My half-days were my canoe days.  I would borrow a canoe from the camp and slide out into the lake, taking compass bearings on the various islands; there were so many islands, and they looked so much alike, that one could easily get lost and spend days trying to find open water again.  My favorite thing was to back into some back-water marsh and just sit and watch the life teaming around me.  My very favorite moment was when I had gone out very early in the morning, when the mist was thick on the lake, and was sitting still on the water listening to the loons calling, when a whole family of the loons I had been listening to paddled up to my boat, looked at me with their red eyes, and sailed off again, calling with their eerie looney voices to others of their kind.

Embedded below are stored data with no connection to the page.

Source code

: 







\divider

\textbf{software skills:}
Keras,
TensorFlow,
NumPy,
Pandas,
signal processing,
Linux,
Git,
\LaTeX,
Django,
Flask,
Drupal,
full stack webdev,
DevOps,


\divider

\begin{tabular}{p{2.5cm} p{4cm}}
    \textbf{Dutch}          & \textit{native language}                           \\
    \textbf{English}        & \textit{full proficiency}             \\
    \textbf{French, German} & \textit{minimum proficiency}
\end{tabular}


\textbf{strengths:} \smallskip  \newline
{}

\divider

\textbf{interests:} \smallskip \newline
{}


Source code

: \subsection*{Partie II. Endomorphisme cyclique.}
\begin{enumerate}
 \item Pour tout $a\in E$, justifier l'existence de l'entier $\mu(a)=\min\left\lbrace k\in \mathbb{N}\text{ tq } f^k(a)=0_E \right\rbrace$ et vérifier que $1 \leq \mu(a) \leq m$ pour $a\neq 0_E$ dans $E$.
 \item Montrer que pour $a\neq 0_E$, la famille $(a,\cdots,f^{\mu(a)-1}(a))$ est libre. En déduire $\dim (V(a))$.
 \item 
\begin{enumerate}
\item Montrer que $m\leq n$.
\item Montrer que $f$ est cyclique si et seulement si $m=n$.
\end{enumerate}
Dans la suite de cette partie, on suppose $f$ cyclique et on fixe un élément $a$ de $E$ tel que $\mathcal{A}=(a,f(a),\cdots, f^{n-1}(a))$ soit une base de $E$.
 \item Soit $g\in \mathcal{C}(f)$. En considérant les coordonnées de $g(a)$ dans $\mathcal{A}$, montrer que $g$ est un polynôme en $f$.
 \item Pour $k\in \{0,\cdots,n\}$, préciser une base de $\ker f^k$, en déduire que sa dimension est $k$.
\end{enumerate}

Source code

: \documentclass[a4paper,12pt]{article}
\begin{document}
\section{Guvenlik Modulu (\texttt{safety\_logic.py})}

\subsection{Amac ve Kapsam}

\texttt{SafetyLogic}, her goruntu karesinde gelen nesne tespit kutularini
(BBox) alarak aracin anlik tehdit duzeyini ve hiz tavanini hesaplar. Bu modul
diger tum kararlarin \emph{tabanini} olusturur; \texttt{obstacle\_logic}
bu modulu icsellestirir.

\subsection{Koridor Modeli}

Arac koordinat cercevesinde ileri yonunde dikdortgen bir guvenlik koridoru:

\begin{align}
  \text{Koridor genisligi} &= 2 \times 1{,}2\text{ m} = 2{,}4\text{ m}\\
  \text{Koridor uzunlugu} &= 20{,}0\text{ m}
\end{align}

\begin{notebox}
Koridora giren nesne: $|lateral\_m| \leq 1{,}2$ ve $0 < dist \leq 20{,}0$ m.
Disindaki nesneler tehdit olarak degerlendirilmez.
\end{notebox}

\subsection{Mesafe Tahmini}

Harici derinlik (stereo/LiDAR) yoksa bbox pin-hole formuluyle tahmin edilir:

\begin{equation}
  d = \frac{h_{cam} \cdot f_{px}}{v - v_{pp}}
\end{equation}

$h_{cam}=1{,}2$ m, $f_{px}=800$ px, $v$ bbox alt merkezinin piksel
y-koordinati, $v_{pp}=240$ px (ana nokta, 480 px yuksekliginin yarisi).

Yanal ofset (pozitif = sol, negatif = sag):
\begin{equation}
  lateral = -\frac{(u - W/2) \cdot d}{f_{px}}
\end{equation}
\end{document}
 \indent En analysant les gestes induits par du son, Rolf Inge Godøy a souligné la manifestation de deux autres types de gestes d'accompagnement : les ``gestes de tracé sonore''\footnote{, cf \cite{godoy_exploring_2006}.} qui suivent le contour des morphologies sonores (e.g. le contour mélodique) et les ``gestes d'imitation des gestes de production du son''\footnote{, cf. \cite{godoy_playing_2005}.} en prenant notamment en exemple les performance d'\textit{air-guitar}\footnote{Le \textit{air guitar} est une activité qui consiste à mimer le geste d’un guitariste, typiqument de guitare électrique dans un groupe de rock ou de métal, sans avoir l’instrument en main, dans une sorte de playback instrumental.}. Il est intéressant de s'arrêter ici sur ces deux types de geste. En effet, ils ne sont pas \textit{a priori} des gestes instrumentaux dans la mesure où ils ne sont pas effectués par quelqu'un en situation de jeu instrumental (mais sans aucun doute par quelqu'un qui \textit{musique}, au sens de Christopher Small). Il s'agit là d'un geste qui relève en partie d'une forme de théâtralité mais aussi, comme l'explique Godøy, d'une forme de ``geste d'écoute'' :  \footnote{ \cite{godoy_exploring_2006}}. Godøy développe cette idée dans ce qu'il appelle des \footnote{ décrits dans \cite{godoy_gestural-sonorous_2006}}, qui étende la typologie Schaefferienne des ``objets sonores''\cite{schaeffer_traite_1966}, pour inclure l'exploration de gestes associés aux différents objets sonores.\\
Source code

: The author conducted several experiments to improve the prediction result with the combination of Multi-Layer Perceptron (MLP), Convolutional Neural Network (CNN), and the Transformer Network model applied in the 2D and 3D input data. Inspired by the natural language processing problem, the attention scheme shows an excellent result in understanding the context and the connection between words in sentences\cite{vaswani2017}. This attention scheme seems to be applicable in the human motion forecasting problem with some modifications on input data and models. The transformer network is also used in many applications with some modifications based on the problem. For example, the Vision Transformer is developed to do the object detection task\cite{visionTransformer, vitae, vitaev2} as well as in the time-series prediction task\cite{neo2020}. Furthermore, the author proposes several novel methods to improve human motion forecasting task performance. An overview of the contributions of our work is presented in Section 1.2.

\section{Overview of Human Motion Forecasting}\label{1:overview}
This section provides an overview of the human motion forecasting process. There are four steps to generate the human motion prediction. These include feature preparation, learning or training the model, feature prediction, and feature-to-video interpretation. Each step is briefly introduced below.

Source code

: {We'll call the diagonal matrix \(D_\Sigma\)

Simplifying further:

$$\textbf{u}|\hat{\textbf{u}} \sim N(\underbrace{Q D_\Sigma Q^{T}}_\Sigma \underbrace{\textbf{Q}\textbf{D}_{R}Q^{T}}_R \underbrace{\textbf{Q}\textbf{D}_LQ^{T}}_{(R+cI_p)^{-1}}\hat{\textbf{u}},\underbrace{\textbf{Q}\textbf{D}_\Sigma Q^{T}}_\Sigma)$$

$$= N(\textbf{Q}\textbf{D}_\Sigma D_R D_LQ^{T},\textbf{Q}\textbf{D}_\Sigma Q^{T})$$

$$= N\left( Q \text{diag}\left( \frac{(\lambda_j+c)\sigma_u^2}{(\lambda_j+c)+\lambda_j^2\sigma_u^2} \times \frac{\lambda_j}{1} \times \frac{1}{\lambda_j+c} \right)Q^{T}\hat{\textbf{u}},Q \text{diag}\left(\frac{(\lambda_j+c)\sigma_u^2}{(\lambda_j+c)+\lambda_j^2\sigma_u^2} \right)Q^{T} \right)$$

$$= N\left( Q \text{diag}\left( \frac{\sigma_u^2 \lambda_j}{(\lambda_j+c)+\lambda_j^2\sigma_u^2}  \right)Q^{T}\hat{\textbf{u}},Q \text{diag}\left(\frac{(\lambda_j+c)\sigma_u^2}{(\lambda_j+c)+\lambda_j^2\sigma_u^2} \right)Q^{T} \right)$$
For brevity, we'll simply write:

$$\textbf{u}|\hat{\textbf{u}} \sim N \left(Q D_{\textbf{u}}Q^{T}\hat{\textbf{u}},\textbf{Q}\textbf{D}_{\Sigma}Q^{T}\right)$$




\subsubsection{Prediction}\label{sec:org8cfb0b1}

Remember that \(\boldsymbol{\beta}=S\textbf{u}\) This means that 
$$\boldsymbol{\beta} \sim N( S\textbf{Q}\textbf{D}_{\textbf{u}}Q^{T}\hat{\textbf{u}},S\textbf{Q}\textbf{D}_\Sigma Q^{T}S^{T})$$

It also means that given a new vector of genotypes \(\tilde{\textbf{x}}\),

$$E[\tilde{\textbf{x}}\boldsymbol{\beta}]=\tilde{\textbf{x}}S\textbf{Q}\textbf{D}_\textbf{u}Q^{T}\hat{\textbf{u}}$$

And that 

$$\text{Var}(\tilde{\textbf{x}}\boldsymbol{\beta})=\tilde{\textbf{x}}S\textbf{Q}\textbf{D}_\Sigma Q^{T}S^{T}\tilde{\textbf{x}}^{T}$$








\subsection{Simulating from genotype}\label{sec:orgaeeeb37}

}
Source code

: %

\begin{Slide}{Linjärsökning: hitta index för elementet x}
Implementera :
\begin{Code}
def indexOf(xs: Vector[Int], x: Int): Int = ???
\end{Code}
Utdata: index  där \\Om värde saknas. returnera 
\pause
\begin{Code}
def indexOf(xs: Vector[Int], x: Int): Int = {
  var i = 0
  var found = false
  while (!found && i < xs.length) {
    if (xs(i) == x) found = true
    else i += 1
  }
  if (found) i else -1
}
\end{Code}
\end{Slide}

We did not spend that entire summer in isolation.  Keith and Martha managed somehow, despite Martha’s bulk, to conceive a child in a canoe in the middle of the lake.  Martha’s family was not at all happy about that situation and tried to make Keith pay for it in one way or another; but Martha was extremely pleased with having a child, and paid her family back by removing herself from their circle and arranging things with Keith so that he could be a father to his child, but that Martha retained her independence, which suited both of them perfectly.

Sandy and I had been friends and lovers already for a long time.  We were friends all the time, and lovers when both of us were between other lovers.  It worked out perfectly.  So on a day when my afternoon off began a bit earlier that usual, I took a canoe and high-tailed it over to Sandy’s camp, where he was basically alone except for Keith, who was working on the other side of the camp that day.

Sandy and I got to fooling around, and since there was a camp mattress in the cabin he was working on, we consummated our mutual desire in a most satisfactory way.  Afterwards, Sandy went for a dunk in the lake to clean up a bit, and I puttered about, naked as a jaybird, getting some lunch together.

There was a knock at the door.  Damn, thought I, I must have accidentally locked Sandy out.  So I unlocked the door and opened it.  There stood, not Sandy, but the owner of the camp, who took one look at me and turned his back, muttering inaudibly.  Then he opened his mouth and hollered, in his New Hampshire accent, SANDY? SANDY!  THEY-AH’S A NAKED WOH-MAN IN HE-AH!